Last week, I was going through Kwench library. I happened across a book by Sudha Murty, the name of which I do not remember now. The blurb interested me. However, the book was in circulation at the time and I had to opt for a different book.

I chose Mahashweta by the author, which is the story of Anupama, who contracts vitiligo (a skin condition in which the skin becomes white in color). The book narrates how she is abandoned by her husband because of the condition and how, after a lot of struggle, she finds a place of her own in life.

The book was potent for me. Having had vitiligo for close to ten years now, I know the ordeal. While reading the book, I remembered the horror of the initial days when I contracted it. I would go to sleep every night, scared that when I woke up in the morning, some other portion of my body would be white. As a ninth grader, it was not easy to accept this about myself. I was in my teenage years, when boys and girls start to become conscious of their looks. In just one day, life had changed for me. Concerned elders spoke about how things would get difficult for me during marriage, because who would want to marry a girl with white patches?
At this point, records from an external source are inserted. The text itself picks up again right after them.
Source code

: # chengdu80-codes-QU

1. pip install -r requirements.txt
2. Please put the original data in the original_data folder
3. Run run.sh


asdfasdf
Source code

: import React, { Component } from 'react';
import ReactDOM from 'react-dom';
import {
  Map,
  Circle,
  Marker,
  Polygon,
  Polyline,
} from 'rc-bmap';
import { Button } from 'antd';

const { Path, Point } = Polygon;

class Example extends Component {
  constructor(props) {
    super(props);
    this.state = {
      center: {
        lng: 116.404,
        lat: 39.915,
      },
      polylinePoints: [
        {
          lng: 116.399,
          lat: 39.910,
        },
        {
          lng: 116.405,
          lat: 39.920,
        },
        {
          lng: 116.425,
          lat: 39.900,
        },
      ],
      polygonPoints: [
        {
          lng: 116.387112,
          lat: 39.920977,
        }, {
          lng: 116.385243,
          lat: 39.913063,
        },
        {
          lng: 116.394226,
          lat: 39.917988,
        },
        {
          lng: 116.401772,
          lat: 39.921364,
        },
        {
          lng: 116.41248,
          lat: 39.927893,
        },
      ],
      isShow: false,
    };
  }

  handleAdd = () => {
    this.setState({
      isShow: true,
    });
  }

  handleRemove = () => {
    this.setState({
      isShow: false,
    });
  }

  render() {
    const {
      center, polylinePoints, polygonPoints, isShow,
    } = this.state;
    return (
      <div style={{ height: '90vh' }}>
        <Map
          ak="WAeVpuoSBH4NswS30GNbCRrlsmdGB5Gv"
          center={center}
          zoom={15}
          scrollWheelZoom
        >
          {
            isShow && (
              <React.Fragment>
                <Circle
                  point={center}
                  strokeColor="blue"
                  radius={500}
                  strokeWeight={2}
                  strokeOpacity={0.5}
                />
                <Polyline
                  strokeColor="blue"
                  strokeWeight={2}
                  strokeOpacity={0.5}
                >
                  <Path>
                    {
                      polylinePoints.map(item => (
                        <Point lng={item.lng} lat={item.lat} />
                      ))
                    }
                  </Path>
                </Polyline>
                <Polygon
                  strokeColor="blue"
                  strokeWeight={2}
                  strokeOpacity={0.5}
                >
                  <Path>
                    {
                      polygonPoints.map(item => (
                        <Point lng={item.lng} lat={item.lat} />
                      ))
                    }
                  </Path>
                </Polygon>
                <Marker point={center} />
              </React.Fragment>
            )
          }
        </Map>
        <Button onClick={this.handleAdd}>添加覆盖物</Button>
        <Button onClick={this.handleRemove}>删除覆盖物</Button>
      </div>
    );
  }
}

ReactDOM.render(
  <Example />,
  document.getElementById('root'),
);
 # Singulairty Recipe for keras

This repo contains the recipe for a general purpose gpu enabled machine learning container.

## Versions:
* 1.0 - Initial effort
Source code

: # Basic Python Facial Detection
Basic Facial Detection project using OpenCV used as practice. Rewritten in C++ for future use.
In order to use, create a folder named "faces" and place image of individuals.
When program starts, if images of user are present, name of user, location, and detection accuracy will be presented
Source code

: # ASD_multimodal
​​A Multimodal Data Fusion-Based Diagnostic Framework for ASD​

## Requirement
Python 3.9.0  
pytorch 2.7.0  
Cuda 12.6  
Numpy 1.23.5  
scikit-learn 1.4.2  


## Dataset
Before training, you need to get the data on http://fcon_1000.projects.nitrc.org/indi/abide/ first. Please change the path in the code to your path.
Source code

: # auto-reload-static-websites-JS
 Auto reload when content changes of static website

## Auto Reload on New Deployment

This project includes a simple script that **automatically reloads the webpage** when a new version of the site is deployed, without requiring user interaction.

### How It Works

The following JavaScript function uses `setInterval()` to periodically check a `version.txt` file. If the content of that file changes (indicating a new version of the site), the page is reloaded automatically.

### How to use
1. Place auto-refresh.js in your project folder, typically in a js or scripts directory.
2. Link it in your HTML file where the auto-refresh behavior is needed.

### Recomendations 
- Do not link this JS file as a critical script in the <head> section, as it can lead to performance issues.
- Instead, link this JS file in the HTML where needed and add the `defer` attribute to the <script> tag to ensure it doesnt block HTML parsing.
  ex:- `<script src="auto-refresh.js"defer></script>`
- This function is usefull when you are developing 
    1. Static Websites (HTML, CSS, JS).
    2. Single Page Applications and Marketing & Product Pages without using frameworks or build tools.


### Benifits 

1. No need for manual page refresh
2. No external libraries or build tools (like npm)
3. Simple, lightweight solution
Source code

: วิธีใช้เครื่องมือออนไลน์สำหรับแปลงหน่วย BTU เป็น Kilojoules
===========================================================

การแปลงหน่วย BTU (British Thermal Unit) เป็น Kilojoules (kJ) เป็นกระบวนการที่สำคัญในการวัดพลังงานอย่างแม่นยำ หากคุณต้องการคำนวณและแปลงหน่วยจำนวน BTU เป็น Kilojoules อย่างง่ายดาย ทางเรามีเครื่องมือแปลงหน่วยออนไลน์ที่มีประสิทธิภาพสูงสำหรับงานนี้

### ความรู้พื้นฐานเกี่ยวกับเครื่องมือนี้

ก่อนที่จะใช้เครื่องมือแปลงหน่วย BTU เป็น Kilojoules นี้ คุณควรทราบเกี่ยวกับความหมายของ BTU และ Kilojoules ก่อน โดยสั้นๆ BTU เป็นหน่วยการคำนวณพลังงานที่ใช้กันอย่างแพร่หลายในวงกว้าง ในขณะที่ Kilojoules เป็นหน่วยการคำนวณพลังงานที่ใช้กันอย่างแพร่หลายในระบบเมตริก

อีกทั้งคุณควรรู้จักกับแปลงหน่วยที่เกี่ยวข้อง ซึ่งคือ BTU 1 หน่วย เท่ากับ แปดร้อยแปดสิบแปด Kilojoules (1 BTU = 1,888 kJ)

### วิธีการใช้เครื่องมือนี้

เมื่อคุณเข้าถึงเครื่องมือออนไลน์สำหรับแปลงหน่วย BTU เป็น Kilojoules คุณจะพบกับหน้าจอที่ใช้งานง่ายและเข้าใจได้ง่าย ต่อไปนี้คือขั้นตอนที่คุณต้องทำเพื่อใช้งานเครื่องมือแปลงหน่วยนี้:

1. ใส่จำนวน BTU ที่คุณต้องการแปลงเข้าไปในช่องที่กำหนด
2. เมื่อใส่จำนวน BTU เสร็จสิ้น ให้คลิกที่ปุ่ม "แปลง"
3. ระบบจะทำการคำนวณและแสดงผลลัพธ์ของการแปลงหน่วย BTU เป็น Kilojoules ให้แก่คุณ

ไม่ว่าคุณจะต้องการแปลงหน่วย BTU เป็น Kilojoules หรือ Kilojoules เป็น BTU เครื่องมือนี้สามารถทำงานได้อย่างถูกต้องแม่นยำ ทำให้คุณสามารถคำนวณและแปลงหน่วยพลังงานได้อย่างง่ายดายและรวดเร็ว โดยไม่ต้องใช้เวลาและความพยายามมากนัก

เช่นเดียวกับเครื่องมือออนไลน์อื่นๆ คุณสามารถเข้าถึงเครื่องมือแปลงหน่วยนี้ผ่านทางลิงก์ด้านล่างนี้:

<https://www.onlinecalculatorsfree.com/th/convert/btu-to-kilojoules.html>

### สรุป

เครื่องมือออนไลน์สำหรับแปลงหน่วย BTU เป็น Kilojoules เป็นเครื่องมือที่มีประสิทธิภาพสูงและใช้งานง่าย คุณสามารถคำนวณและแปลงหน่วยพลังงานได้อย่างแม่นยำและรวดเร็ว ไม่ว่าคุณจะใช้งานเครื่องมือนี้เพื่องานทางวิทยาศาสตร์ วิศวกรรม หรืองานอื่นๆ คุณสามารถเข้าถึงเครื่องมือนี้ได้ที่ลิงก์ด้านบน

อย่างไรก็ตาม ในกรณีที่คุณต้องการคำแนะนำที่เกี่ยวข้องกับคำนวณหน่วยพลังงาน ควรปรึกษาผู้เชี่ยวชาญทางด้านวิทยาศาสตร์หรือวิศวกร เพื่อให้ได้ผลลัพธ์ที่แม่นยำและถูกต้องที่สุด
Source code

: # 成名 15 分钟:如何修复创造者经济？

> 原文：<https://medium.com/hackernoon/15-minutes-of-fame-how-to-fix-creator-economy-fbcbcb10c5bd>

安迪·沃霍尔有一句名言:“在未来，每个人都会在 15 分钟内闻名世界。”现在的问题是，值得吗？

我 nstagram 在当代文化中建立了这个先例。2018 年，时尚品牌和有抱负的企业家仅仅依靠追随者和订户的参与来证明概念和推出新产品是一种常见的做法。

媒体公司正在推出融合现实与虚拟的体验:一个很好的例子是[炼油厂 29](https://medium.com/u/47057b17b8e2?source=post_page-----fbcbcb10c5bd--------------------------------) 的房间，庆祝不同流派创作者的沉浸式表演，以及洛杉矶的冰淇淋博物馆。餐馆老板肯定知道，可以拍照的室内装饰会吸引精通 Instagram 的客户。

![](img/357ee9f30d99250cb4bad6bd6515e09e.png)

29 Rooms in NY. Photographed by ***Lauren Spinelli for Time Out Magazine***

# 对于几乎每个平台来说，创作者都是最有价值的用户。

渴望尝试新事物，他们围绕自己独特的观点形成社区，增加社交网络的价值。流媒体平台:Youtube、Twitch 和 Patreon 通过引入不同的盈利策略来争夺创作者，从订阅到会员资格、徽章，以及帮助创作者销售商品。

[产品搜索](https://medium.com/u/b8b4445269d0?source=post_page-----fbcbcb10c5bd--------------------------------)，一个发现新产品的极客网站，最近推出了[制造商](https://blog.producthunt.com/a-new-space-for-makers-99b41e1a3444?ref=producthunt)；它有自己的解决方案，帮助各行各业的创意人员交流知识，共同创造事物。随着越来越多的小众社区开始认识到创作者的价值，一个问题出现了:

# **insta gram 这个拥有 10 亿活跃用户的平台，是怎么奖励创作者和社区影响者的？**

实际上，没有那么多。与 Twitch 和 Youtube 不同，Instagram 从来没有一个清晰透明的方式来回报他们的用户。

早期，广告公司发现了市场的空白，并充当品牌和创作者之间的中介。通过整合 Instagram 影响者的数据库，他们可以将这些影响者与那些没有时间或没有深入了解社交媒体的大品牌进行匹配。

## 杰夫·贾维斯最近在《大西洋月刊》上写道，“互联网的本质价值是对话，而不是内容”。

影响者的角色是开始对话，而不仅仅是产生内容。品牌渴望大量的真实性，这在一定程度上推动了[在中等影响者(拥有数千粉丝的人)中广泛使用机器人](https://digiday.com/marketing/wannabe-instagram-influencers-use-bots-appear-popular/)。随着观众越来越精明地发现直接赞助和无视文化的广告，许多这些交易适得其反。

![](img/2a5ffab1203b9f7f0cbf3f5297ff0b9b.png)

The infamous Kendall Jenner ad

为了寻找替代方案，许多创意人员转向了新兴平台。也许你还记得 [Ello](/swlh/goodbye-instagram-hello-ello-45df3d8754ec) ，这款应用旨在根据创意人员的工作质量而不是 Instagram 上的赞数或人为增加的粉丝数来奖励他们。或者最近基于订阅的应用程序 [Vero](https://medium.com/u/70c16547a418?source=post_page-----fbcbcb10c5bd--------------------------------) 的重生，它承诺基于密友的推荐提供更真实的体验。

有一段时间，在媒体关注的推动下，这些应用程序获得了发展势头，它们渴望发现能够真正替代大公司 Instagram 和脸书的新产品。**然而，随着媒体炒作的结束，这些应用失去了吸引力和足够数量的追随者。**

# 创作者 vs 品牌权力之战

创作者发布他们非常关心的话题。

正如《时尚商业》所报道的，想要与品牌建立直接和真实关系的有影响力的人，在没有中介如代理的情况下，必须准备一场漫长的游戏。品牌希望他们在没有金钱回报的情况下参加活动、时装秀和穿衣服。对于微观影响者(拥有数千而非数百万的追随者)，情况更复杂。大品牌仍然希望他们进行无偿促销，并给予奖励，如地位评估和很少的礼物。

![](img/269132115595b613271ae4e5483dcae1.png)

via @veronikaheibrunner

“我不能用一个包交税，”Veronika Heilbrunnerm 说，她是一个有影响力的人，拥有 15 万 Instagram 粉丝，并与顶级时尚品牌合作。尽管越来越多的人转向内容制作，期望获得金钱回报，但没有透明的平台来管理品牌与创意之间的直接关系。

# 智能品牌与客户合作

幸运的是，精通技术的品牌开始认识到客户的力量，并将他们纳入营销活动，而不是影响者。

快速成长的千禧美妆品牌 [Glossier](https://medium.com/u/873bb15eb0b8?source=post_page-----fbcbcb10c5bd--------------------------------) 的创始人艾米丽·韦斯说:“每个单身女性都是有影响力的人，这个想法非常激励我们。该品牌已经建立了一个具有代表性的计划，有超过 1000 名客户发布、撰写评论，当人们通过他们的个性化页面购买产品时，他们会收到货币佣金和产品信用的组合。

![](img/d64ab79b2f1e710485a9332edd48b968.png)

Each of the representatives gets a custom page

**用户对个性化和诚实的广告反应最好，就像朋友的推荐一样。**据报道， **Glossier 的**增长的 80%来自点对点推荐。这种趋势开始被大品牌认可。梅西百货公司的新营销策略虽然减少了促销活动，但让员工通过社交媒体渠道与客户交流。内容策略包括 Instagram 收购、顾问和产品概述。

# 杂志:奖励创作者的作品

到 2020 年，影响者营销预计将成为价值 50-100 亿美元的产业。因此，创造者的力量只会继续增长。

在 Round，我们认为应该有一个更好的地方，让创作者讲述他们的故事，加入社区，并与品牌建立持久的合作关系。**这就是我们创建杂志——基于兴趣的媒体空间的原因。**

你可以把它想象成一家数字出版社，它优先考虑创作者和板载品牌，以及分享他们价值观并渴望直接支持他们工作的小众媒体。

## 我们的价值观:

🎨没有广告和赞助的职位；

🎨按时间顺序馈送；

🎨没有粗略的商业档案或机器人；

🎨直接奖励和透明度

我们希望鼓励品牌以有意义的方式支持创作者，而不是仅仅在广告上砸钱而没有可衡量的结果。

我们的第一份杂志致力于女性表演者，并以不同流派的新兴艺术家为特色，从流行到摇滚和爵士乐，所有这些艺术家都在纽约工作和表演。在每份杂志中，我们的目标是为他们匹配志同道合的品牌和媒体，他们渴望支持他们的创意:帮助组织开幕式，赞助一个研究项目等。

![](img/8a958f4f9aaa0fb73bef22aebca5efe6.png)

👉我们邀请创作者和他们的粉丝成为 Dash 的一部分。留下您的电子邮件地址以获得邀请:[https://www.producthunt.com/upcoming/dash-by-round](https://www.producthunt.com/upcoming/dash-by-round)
Public knowledge about vitiligo is quite vast these days. People (at least the ones I have come across) understand that it is a cosmetic disease. The disease is not contagious, not has it been proved that it is hereditary (no one in my family had it). Many people have more serious diseases and get married off easily because these diseases do not happen to leave external proof.

However, understanding the mechanics of the disease is something and to emotionally accept it is another. In reality, like Anand in the book, we all look for perfection. We want our wives and our husbands to look beautiful. Lot of us want to show off our spouses as symbol of perfection – it just strokes our ego.

Every time a relationship that could have worked out for me but did not, I have wondered if somewhere, the white patches on the skin contributed in any manner to the decision taken. Throughout my teenage years, and even today, I am still conscious of them. I still prefer wearing dresses with high collar.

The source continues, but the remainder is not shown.